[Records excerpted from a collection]

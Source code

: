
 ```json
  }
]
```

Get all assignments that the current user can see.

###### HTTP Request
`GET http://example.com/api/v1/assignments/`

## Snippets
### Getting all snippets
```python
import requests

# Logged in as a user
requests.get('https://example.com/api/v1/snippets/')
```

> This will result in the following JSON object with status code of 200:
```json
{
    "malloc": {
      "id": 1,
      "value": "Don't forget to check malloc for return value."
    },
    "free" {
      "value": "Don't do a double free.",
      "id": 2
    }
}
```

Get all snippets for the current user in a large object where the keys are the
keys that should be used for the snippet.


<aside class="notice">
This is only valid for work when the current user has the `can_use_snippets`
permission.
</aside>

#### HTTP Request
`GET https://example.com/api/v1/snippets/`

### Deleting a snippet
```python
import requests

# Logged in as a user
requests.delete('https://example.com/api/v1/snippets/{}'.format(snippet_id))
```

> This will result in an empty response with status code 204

WHAT THIS TASK INVOLVES | From the first line to the last, reproduce the data above exactly.

RESULT OF THE EXERCISE |
Source code

:
 ```json
  }
]
```

Get all assignments that the current user can see.

###### HTTP Request
`GET http://example.com/api/v1/assignments/`

## Snippets
### Getting all snippets
```python
import requests

# Logged in as a user
requests.get('https://example.com/api/v1/snippets/')
```

> This will result in the following JSON object with status code of 200:
```json
{
    "malloc": {
      "id": 1,
      "value": "Don't forget to check malloc for return value."
    },
    "free" {
      "value": "Don't do a double free.",
      "id": 2
    }
}
```

Get all snippets for the current user in a large object where the keys are the
keys that should be used for the snippet.


<aside class="notice">
This is only valid for work when the current user has the `can_use_snippets`
permission.
</aside>

#### HTTP Request
`GET https://example.com/api/v1/snippets/`

### Deleting a snippet
```python
import requests

# Logged in as a user
requests.delete('https://example.com/api/v1/snippets/{}'.format(snippet_id))
```

> This will result in an empty response with status code 204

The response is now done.